Impressions: The Book of Eli

The book of Eli is pretty much exactly how you think it is going to be.  So, there isn’t a way I can really spoil it.  Just watch the previews and then fill in a few blanks.  Denzel Washington has a book and he is taking the book somewhere.  Bad people with big guns and rotten teeth want the book and Denzel Washington has the skills to cut off a few half-dozen heads in the time it takes for you to yell, “Damn!”  I mean, it is the Hughes Brothers.  Yeah, they did Menace to Society, but they also made Dead Presidents and that movie was re-Dunk-ulous.  So, the action and violence is there, but there is another thing that sneaks in.  A moral message, maybe?  An idea of the different concepts that keep society in check?  The politics of power dynamics?  What is the importance of books? Of words?  Is it the information inside these books, or the notion that these books do contain information and that the containment of information is possible, that the movement of information is our right, that the giving of information is what makes us human?  Is this movie talking about that?  Half way through the flick, I started to wonder if the movie had the answers, or was just hurling awesome images at me.  And, oh, Mila Kunis.  Yes, her too.  Spoilers ahead.  I’ll be completely ruining this movie for anyone who hasn’t seen it yet.

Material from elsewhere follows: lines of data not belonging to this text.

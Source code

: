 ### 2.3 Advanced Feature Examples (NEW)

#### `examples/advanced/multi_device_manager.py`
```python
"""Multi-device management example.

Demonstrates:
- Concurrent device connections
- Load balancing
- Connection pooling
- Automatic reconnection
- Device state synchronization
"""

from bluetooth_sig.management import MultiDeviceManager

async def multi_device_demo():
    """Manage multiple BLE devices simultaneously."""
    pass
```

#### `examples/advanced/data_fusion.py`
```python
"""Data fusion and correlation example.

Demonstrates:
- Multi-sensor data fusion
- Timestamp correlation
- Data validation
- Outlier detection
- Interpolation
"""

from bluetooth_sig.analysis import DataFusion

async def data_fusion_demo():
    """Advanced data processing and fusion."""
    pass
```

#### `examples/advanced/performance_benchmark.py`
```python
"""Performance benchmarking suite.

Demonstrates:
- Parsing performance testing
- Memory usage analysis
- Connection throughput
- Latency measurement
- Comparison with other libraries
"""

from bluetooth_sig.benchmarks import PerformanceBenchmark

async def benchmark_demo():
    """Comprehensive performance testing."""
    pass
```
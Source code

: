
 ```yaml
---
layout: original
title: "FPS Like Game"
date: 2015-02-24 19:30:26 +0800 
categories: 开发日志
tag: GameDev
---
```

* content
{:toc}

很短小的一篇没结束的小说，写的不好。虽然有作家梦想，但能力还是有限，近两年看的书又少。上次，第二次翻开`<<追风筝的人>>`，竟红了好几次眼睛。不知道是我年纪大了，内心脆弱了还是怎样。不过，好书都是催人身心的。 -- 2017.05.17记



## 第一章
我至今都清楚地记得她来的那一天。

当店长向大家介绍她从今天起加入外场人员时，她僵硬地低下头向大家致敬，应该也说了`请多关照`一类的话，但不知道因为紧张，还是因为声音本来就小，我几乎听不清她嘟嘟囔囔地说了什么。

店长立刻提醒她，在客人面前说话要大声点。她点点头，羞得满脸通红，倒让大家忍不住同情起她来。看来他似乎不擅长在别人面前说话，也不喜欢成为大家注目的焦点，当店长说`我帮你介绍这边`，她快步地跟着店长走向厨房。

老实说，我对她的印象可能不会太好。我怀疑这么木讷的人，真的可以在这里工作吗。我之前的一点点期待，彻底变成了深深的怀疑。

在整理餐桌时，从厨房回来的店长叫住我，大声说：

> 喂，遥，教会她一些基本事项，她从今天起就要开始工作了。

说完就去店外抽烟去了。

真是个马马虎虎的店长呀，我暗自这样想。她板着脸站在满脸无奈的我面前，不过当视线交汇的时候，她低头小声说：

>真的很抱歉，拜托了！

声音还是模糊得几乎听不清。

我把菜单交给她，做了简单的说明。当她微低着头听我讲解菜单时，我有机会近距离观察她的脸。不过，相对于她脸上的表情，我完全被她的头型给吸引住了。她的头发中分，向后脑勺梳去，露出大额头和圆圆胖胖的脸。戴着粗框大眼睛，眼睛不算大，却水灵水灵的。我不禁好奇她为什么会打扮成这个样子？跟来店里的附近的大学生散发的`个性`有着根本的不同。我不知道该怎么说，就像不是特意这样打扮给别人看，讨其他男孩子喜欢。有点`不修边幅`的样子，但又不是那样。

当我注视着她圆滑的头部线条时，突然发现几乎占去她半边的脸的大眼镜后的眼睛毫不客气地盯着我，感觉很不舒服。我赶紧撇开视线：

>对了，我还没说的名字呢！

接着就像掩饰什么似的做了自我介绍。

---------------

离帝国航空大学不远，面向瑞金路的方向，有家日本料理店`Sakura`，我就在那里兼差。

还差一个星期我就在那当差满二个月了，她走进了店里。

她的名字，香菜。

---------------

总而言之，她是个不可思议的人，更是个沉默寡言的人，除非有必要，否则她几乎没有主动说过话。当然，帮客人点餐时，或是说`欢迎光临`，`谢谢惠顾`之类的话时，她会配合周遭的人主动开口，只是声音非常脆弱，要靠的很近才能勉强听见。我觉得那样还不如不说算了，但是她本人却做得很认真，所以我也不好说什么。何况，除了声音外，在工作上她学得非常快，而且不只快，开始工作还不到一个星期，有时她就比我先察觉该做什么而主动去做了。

The thing about the Book of Eli is that you can pretty much completely understand the basic premise of it.  The world was subject to war.  The sky “opened up” and the sun burned everything and everybody, except those lucky enough to be stuck in a subway or something.   A lot of people died, the food all went gone, people started eating each other, etc.  We’ve seen all this, or read it before.  But the movie introduces something a bit different.  All Bibles, either after the war or before, were gathered and destroyed.  Except one.  And Eli has it.  A voice told him to, “Go West” with it and that is what he is doing, no matter who or what tries to stop him.

Did I mention that the Bible is in brill?

Did I also mention that Eli is blind?

Yep, that’s what I thought, too.  Of course, the movie doesn’t tell you any of that until the end of the movie, when Eli recites the Bible, word for word, so that it can be written down and copied for future generations.  So, once again, “Deus Ex Machina” is playing a crucial role in the fates of the hero in a piece of fiction.  And I think I know why, but that’s for later. Making Eli blind at the end of the movie is a very strange thing to do, and I’m not sure why they did it.  I mean, Eli is shooting people, and he is blind.  He is fighting ten guys at once and he’s blind.  I’m pretty sure the guy POINTS at something in the film.  It is like, blind?  Really? Maybe it is supposed to make the ending have more weight.  Maybe it is supposed to give us comfort, comfort that God is looking out for us, especially in times of our greatest need.  Or maybe it was just a cheap trick, just like Bruce Willis being a Ghost or the Matrix being a computer program.  Eh. Whatever.

I enjoyed it, though.  I enjoyed it immensely, and that’s because it was just a good flick.  Yeah, it was trying to be heavy handed and it didn’t really work, but the camera angles were solid, the directing was tight, watching Denzel Washington cut heads off is super fun, Gary Oldman is always the perfect villain and Mila Kunis is really hot. Give me two hours of all that and I’m as content as a cat with a ball of yarn, baby.

What I find fascinating is this surge of “faith based” Science Fiction that is working its way through the tubes lately. More and more, spirituality is a heavy role in these flicks.  Movies discussing the “Higher Powers” has always been around, but we’ve rarely seen so many movies where God is an active character, making sure that the hero does what needs doing for the greater good.  I don’t think it is a bad thing, really.  It is just intriguing what sparks creativity, what makes people spend hours and hours to slave over a movie, what sort of story they use to make their point, what they use to expose certain aspects of humanity.  I don’t think that The Book of Eli takes itself that seriously, and that muddles the message a bit in the end.  But, still, it is worth a good Sunday afternoon.